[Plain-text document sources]

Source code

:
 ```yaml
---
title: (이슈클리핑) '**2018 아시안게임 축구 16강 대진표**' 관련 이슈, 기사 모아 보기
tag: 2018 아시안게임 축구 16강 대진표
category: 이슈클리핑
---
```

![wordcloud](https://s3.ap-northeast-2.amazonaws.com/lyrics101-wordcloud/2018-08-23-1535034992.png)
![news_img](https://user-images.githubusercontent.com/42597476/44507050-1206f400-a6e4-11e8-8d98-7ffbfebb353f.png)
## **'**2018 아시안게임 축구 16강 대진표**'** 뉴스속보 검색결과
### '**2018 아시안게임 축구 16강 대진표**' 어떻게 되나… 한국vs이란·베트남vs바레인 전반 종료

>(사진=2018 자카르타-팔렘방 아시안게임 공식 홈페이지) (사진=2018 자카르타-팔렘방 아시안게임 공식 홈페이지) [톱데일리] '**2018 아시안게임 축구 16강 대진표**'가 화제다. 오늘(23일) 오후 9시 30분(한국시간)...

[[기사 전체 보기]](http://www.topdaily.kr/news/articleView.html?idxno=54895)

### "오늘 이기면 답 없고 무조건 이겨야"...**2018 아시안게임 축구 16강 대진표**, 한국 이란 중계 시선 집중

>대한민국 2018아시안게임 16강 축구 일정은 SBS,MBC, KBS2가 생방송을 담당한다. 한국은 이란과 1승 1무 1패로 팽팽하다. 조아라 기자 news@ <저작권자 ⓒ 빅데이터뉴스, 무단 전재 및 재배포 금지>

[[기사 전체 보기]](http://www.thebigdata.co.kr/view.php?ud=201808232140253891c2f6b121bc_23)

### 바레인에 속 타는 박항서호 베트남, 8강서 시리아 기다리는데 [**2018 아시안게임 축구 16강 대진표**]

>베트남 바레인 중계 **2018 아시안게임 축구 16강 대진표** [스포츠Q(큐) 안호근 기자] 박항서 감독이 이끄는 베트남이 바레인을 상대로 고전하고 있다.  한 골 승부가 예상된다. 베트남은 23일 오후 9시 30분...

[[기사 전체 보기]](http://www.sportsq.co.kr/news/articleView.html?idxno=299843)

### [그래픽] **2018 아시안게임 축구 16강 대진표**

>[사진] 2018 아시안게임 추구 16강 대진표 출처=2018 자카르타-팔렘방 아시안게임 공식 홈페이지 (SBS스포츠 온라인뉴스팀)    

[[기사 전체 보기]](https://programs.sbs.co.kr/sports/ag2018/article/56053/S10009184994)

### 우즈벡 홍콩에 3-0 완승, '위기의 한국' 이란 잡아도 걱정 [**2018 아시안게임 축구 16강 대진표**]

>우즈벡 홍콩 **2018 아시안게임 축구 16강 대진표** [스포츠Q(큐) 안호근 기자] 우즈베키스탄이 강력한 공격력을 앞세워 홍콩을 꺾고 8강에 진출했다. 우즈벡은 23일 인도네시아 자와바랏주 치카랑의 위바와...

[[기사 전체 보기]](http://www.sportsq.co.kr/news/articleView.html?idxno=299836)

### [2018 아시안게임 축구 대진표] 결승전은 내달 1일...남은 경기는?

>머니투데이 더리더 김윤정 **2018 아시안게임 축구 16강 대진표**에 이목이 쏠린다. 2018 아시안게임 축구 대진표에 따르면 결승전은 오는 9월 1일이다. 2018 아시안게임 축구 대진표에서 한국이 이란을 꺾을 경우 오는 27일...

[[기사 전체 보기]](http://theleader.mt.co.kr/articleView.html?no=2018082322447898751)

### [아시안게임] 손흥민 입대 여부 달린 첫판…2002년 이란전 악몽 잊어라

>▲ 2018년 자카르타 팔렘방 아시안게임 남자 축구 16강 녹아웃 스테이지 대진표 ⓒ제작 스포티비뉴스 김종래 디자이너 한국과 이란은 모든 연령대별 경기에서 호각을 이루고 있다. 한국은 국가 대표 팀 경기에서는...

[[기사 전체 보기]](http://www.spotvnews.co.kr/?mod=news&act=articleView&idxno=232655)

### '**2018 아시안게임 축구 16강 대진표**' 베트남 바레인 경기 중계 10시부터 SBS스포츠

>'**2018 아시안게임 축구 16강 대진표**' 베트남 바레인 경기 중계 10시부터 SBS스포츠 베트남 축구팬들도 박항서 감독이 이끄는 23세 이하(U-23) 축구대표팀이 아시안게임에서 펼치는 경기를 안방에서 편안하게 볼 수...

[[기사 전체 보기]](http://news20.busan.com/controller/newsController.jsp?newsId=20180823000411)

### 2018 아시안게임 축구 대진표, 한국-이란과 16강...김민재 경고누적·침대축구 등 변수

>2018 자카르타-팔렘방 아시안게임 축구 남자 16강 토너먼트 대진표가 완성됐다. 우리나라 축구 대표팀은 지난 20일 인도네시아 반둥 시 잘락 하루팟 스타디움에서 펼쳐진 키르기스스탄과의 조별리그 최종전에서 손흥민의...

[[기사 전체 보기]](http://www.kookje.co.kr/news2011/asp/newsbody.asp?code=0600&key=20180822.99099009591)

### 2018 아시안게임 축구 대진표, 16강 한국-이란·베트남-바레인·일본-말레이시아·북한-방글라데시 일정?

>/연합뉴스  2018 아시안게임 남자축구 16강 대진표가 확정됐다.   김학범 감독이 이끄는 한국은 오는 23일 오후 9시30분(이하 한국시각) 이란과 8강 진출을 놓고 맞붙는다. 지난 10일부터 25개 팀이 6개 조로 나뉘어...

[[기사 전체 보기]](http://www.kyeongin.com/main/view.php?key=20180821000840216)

Required action: What is needed here is an exact reproduction of all the entries.

The completed task:
Source code

:
 ```yaml
---
title: (이슈클리핑) '**2018 아시안게임 축구 16강 대진표**' 관련 이슈, 기사 모아 보기
tag: 2018 아시안게임 축구 16강 대진표
category: 이슈클리핑
---
```

![wordcloud](https://s3.ap-northeast-2.amazonaws.com/lyrics101-wordcloud/2018-08-23-1535034992.png)
![news_img](https://user-images.githubusercontent.com/42597476/44507050-1206f400-a6e4-11e8-8d98-7ffbfebb353f.png)
## **'**2018 아시안게임 축구 16강 대진표**'** 뉴스속보 검색결과
### '**2018 아시안게임 축구 16강 대진표**' 어떻게 되나… 한국vs이란·베트남vs바레인 전반 종료

>(사진=2018 자카르타-팔렘방 아시안게임 공식 홈페이지) (사진=2018 자카르타-팔렘방 아시안게임 공식 홈페이지) [톱데일리] '**2018 아시안게임 축구 16강 대진표**'가 화제다. 오늘(23일) 오후 9시 30분(한국시간)...

[[기사 전체 보기]](http://www.topdaily.kr/news/articleView.html?idxno=54895)

### "오늘 이기면 답 없고 무조건 이겨야"...**2018 아시안게임 축구 16강 대진표**, 한국 이란 중계 시선 집중

>대한민국 2018아시안게임 16강 축구 일정은 SBS,MBC, KBS2가 생방송을 담당한다. 한국은 이란과 1승 1무 1패로 팽팽하다. 조아라 기자 news@ <저작권자 ⓒ 빅데이터뉴스, 무단 전재 및 재배포 금지>

[[기사 전체 보기]](http://www.thebigdata.co.kr/view.php?ud=201808232140253891c2f6b121bc_23)

### 바레인에 속 타는 박항서호 베트남, 8강서 시리아 기다리는데 [**2018 아시안게임 축구 16강 대진표**]

>베트남 바레인 중계 **2018 아시안게임 축구 16강 대진표** [스포츠Q(큐) 안호근 기자] 박항서 감독이 이끄는 베트남이 바레인을 상대로 고전하고 있다.  한 골 승부가 예상된다. 베트남은 23일 오후 9시 30분...

[[기사 전체 보기]](http://www.sportsq.co.kr/news/articleView.html?idxno=299843)

### [그래픽] **2018 아시안게임 축구 16강 대진표**

>[사진] 2018 아시안게임 추구 16강 대진표 출처=2018 자카르타-팔렘방 아시안게임 공식 홈페이지 (SBS스포츠 온라인뉴스팀)    

[[기사 전체 보기]](https://programs.sbs.co.kr/sports/ag2018/article/56053/S10009184994)

### 우즈벡 홍콩에 3-0 완승, '위기의 한국' 이란 잡아도 걱정 [**2018 아시안게임 축구 16강 대진표**]

>우즈벡 홍콩 **2018 아시안게임 축구 16강 대진표** [스포츠Q(큐) 안호근 기자] 우즈베키스탄이 강력한 공격력을 앞세워 홍콩을 꺾고 8강에 진출했다. 우즈벡은 23일 인도네시아 자와바랏주 치카랑의 위바와...

[[기사 전체 보기]](http://www.sportsq.co.kr/news/articleView.html?idxno=299836)

### [2018 아시안게임 축구 대진표] 결승전은 내달 1일...남은 경기는?

>머니투데이 더리더 김윤정 **2018 아시안게임 축구 16강 대진표**에 이목이 쏠린다. 2018 아시안게임 축구 대진표에 따르면 결승전은 오는 9월 1일이다. 2018 아시안게임 축구 대진표에서 한국이 이란을 꺾을 경우 오는 27일...

[[기사 전체 보기]](http://theleader.mt.co.kr/articleView.html?no=2018082322447898751)

### [아시안게임] 손흥민 입대 여부 달린 첫판…2002년 이란전 악몽 잊어라

>▲ 2018년 자카르타 팔렘방 아시안게임 남자 축구 16강 녹아웃 스테이지 대진표 ⓒ제작 스포티비뉴스 김종래 디자이너 한국과 이란은 모든 연령대별 경기에서 호각을 이루고 있다. 한국은 국가 대표 팀 경기에서는...

[[기사 전체 보기]](http://www.spotvnews.co.kr/?mod=news&act=articleView&idxno=232655)

### '**2018 아시안게임 축구 16강 대진표**' 베트남 바레인 경기 중계 10시부터 SBS스포츠

>'**2018 아시안게임 축구 16강 대진표**' 베트남 바레인 경기 중계 10시부터 SBS스포츠 베트남 축구팬들도 박항서 감독이 이끄는 23세 이하(U-23) 축구대표팀이 아시안게임에서 펼치는 경기를 안방에서 편안하게 볼 수...

[[기사 전체 보기]](http://news20.busan.com/controller/newsController.jsp?newsId=20180823000411)

### 2018 아시안게임 축구 대진표, 한국-이란과 16강...김민재 경고누적·침대축구 등 변수

>2018 자카르타-팔렘방 아시안게임 축구 남자 16강 토너먼트 대진표가 완성됐다. 우리나라 축구 대표팀은 지난 20일 인도네시아 반둥 시 잘락 하루팟 스타디움에서 펼쳐진 키르기스스탄과의 조별리그 최종전에서 손흥민의...

[[기사 전체 보기]](http://www.kookje.co.kr/news2011/asp/newsbody.asp?code=0600&key=20180822.99099009591)

### 2018 아시안게임 축구 대진표, 16강 한국-이란·베트남-바레인·일본-말레이시아·북한-방글라데시 일정?

>/연합뉴스  2018 아시안게임 남자축구 16강 대진표가 확정됐다.   김학범 감독이 이끄는 한국은 오는 23일 오후 9시30분(이하 한국시각) 이란과 8강 진출을 놓고 맞붙는다. 지난 10일부터 25개 팀이 6개 조로 나뉘어...

[[기사 전체 보기]](http://www.kyeongin.com/main/view.php?key=20180821000840216)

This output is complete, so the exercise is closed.